William Arthur Pailes (Colonel, USAF) (born June 26, 1952) is a former USAF astronaut in the Manned Spaceflight Engineer Program during the mid-1980s.  He served as a payload specialist on STS-51-J Atlantis (October 3–7, 1985).

Personal
Pailes was born in Hackensack, New Jersey, but considers Kinnelon, New Jersey, to be his hometown. He is married and is a former deacon and treasurer of his church in El Segundo, California. He has retired from teaching the AFJROTC Program at Temple High School in Temple, TX. He was the Senior Aerospace Science Instructor until August 2018.

Education

Pailes graduated from Kinnelon High School in Kinnelon, New Jersey in 1970. He then received his Bachelor of Science degree in Computer Science at the USAF Academy in Colorado Springs, Colorado four years later.
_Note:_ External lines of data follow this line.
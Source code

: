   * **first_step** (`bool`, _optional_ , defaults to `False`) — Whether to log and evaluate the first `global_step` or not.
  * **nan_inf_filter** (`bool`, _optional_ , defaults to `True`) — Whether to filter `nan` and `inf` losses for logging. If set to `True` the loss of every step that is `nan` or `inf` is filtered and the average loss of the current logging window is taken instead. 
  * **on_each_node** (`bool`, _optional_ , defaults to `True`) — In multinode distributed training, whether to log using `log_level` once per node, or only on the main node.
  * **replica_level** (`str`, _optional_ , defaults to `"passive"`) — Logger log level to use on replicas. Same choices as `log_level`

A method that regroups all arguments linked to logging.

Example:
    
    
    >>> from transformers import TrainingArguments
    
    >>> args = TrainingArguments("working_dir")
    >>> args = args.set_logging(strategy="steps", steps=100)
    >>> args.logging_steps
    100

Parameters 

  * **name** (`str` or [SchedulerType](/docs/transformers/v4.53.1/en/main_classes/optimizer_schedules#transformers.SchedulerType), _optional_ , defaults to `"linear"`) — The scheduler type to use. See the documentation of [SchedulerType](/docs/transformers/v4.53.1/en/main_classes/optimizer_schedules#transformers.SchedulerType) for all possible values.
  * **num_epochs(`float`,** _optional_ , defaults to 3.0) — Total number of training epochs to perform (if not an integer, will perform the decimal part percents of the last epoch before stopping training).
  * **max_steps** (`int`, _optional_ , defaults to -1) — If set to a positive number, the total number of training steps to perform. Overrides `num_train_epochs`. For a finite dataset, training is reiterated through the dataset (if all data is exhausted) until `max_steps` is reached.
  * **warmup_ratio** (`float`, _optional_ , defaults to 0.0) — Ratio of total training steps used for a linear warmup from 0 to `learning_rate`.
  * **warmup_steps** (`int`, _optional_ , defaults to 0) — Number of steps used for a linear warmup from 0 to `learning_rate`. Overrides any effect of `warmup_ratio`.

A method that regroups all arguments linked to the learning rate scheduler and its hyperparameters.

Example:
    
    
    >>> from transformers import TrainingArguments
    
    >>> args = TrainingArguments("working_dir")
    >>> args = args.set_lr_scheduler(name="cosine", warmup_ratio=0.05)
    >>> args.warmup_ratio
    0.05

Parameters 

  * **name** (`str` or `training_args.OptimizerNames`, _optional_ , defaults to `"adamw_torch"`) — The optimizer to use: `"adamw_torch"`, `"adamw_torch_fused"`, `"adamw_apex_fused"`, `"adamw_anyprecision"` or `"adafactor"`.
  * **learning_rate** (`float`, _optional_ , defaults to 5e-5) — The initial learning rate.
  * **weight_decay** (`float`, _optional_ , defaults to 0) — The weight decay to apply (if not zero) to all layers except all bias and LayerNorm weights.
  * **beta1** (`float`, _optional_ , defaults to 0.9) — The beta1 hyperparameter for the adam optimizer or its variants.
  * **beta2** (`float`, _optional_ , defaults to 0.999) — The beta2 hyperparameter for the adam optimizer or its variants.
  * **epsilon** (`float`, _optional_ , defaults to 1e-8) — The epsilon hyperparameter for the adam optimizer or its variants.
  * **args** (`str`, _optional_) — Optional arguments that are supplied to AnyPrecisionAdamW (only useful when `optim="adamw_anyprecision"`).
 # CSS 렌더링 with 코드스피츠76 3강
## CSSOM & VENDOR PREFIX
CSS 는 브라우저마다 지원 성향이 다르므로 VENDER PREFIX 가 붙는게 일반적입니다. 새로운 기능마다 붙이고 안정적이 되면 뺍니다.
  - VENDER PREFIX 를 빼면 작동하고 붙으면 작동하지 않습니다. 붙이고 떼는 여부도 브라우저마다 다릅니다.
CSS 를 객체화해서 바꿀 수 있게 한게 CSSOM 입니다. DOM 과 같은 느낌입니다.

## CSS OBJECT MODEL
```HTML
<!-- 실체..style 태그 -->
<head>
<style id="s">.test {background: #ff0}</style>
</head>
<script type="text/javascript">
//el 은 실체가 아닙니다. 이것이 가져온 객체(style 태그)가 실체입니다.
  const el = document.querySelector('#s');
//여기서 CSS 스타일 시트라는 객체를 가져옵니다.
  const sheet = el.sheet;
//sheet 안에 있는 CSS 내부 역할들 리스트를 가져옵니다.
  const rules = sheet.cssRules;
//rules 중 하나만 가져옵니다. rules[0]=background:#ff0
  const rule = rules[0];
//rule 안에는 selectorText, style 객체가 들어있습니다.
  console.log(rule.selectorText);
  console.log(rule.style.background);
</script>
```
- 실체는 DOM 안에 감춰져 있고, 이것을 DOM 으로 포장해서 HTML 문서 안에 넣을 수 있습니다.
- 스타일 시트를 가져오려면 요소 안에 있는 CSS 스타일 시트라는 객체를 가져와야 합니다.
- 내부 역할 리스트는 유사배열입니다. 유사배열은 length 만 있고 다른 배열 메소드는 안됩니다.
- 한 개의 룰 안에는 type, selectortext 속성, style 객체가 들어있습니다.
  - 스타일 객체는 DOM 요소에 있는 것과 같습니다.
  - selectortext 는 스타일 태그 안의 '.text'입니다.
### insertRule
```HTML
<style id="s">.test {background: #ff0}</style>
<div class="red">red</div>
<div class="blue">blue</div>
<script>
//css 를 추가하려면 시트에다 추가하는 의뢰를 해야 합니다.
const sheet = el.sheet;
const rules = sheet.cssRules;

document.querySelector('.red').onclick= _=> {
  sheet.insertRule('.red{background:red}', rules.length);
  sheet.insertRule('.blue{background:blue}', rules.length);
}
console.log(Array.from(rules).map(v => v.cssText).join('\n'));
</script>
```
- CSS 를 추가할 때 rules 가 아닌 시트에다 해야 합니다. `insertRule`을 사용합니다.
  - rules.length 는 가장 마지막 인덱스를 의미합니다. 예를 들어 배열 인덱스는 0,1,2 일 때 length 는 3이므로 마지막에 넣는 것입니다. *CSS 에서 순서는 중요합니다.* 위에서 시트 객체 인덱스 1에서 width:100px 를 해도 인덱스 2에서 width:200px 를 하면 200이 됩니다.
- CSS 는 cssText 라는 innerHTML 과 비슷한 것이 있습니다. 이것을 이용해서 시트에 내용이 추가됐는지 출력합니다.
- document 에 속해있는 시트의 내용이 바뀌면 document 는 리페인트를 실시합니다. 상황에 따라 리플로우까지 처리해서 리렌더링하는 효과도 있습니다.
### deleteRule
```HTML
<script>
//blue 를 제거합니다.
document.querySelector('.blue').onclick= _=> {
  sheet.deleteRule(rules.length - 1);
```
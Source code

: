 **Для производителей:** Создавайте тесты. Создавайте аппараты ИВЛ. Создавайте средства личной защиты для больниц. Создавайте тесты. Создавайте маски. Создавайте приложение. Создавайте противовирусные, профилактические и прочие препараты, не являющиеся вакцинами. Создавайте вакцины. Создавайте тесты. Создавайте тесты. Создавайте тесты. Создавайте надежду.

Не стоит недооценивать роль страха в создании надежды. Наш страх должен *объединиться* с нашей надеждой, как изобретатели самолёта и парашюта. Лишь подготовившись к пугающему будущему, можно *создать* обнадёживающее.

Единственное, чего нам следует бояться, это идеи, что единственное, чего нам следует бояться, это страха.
From 1974 to 1975 he attended pilot training at the Williams Air Force Base, Arizona where he trained as a HC-130 rescue pilot in the Aerospace Rescue and Recovery Service. In 1978, he attended the Squadron Officer School.

Pailes received his Master of Science degree in Computer Science at Texas A&M University in 1981.

Experience

He was an HC-130 pilot in Air Force Rescue from December 1975 to July 1980 in McClellan Air Force Base, California and Royal Air Force Base, Woodbridge, England. He was then Manager, minicomputer operating systems software development, from January 1982 to December 1982 at Headquarters Military Airlift Command, Scott Air Force Base, Illinois. He was a Manned Spaceflight Engineer from January 1983 at USAF Manned Spaceflight Engineering Program, Los Angeles Air Force Station, California.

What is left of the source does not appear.